The infantile comedy gets over mainly because of the stroke of genius casting of Andy Warhol underground star Taylor Mead as the spastic president of the United Status.”

Reviewed by Dennis Schwartz

Sophomoric spoof on politics serves as Robert Downey’s (“Hugo”/”Chafed Elbows”/”Putney Swope”) first feature length film. It goofs over the office of the American president, Catholic confessions and the WH influence, and gives no mercy to the insane advisers to the president. It has offbeat lines such as the “left has to be wrong because it’s not right.” The infantile comedy gets over mainly because of the stroke of genius casting of Andy Warhol underground star Taylor Mead as the spastic president of the United Status, implying America is ruled by degenerates and that elections will not ensure capable leaders. Otherwise it holds up as a curio in anti-establishment comedies that crudely and irreverently has its silly say about the hypocritical American political system and once in a while scores a whopper in its satire. Its best satire is of LBJ’s damaging presidential campaign “Daisy” ad.

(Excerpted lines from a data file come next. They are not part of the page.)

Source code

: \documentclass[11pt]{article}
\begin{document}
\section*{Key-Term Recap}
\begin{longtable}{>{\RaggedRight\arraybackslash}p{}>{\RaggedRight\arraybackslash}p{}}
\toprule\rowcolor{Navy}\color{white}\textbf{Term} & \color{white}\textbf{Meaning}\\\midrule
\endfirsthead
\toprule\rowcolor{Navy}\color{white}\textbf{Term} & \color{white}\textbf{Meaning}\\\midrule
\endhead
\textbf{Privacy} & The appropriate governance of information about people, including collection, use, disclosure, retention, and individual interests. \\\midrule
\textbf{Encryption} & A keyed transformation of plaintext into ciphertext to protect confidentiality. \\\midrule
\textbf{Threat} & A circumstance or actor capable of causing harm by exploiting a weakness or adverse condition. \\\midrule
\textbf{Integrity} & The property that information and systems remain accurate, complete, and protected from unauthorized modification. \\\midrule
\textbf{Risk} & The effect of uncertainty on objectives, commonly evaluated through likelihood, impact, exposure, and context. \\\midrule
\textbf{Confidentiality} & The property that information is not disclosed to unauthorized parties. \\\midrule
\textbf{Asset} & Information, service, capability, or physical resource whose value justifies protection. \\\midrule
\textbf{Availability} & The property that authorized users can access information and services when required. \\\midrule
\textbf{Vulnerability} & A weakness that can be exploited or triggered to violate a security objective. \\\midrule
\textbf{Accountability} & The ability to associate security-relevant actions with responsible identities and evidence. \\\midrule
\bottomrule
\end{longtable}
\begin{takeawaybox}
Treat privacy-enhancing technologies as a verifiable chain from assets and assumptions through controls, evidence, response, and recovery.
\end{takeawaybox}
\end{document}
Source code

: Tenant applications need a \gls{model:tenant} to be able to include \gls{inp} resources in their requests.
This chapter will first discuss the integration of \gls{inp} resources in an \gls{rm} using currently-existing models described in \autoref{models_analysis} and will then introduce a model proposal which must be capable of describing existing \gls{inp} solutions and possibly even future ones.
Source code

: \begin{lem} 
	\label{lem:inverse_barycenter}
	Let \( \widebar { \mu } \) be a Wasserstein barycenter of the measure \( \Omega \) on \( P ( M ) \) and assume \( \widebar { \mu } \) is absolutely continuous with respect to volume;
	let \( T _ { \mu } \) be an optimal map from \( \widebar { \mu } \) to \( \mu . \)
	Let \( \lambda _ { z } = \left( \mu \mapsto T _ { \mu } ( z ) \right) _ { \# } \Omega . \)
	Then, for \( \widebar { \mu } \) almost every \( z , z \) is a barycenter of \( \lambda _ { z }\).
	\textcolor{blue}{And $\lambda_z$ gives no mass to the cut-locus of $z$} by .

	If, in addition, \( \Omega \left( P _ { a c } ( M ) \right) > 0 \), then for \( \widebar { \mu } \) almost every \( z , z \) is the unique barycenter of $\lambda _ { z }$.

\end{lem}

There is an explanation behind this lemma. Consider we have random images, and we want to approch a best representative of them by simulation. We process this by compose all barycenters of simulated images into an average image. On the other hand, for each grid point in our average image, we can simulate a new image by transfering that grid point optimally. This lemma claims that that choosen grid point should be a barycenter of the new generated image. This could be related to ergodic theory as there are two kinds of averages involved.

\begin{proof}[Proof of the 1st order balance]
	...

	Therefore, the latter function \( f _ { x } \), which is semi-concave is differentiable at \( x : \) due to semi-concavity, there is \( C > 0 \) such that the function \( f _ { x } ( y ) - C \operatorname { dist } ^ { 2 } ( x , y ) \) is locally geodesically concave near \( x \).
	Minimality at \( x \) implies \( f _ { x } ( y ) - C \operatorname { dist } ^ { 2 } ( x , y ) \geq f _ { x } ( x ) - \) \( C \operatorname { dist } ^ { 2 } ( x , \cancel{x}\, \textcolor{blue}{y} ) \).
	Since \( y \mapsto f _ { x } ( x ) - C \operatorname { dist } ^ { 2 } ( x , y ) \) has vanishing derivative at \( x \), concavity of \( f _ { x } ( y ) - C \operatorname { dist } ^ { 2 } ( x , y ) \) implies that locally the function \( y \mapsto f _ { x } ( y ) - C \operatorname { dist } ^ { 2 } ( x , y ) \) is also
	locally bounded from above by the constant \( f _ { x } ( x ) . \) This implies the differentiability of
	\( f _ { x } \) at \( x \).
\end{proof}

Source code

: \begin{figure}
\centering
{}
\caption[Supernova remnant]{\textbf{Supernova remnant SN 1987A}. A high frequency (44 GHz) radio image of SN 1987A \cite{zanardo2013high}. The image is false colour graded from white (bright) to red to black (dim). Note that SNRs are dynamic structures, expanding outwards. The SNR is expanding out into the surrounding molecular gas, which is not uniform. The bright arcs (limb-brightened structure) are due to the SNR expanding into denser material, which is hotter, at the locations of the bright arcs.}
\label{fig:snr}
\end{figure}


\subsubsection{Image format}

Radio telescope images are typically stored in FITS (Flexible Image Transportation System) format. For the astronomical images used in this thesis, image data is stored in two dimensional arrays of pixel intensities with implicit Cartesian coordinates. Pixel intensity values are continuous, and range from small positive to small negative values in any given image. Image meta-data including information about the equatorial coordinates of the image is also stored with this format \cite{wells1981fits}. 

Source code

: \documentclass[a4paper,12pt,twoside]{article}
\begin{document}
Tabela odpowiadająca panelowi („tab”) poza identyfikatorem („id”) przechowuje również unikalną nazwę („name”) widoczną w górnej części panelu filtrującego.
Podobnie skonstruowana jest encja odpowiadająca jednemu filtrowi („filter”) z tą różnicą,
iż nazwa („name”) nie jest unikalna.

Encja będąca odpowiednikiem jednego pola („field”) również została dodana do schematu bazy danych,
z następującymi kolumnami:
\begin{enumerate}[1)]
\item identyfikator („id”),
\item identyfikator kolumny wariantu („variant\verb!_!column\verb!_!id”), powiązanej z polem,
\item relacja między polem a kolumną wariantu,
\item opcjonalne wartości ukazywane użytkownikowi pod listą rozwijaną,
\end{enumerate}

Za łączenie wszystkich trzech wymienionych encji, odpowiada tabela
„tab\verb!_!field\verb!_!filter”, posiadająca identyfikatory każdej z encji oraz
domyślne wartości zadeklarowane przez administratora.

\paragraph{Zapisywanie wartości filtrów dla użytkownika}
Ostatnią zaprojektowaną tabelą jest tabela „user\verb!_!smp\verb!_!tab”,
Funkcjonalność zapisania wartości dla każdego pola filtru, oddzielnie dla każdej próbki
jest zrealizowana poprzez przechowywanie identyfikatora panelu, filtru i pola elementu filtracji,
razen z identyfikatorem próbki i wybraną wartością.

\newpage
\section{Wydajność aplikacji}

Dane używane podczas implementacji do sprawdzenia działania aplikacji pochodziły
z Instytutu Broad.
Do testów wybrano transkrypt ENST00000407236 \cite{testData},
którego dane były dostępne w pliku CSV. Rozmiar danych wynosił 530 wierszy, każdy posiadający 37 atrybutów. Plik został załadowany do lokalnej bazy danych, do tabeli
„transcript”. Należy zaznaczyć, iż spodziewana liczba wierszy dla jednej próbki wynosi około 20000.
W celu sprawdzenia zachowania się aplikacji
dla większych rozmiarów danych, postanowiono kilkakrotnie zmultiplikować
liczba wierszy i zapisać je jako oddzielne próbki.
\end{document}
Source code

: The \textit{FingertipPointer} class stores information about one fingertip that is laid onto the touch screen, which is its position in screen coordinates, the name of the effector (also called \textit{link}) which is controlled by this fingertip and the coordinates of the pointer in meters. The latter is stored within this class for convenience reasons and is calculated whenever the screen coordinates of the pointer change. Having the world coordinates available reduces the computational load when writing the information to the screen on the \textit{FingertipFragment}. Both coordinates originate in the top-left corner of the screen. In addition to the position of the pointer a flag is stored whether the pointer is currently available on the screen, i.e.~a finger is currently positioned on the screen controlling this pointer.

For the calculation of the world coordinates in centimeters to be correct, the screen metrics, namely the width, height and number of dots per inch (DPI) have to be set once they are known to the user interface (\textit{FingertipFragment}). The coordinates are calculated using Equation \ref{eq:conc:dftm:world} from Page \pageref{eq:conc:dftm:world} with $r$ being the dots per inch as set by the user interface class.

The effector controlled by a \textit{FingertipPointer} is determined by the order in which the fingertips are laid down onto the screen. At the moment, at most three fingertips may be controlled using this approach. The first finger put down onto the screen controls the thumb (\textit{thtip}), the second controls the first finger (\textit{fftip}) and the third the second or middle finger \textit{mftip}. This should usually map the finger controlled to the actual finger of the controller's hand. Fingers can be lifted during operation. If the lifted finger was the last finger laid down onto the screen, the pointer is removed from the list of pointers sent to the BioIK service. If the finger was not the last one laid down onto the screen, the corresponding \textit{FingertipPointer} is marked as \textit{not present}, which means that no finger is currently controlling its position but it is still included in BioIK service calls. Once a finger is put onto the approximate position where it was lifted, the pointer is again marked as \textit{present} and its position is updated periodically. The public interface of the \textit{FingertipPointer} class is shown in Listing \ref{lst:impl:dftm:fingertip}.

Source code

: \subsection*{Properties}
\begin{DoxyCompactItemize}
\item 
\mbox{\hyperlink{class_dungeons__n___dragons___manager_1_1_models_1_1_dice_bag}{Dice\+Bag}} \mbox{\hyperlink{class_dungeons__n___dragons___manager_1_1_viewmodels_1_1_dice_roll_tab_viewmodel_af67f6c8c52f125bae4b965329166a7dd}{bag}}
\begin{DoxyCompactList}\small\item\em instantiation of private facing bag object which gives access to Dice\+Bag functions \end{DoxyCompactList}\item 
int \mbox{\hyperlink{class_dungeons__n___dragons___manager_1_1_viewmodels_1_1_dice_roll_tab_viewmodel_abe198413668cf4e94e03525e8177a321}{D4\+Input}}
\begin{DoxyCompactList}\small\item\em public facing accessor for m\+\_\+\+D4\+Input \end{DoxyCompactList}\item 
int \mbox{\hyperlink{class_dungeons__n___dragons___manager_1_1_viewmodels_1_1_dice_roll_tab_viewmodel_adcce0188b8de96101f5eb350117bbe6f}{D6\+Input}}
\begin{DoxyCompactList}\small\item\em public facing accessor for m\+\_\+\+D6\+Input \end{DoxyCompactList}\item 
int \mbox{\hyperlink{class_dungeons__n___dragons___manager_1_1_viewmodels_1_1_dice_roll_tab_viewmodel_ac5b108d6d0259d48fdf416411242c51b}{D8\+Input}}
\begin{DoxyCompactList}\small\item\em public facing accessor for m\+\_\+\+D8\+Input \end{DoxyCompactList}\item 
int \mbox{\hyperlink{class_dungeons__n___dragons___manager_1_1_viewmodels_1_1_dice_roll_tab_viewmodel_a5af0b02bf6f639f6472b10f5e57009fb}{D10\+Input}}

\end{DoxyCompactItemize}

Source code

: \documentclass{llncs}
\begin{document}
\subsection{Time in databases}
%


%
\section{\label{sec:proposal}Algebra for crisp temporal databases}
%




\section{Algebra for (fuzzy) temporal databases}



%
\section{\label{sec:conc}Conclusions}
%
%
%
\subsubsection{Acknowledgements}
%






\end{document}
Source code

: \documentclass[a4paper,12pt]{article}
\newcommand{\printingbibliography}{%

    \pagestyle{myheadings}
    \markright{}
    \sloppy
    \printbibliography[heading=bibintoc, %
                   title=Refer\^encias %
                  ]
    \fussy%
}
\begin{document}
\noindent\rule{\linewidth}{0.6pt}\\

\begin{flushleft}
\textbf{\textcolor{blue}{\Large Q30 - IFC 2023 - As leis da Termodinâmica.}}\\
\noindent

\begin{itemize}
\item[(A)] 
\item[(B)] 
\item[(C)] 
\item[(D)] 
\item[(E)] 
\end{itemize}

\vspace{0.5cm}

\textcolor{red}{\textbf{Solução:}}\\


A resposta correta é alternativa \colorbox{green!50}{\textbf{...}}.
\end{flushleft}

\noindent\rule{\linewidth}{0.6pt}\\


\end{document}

It starts off with a psycho sanctimonious priest (Richard Roat) on his way to the WH, a rundown Victorian house in the sticks, stopping to pickup a hitchhiker (Elsie Downey) and raping her before tossing her into the bushes and riding off. It follows with the bumbling idiotic newly elected by a landslide president of 1973, President Sandy Studsbury (Taylor Mead), a Millard Fillmore University grad, waving a miniature American flag while seated and with his team of three cartoonish advisers–an extreme right-winger known as “the Fascist gun of the west” (James Greene), a loopy liberal known as the president’s “left-hand man” (Jim Antonio) and a manic depressive radical who majored in self-flagellation at the University of Hard Knocks (Tom Gaines)–irrationally discussing the threat from “the Red Siamese” and the country’s racial divide.

A white peace poet is beaten to a pulp trying to integrate a black college in the south, even though he hates blacks. One adviser proclaims “Salinger is God!”, George Washington is referenced as a horse thief, another adviser declares “every man has a right to be a bigot” and a bogus Leon Trotsky quote that “God is a real guy” is accepted as gospel.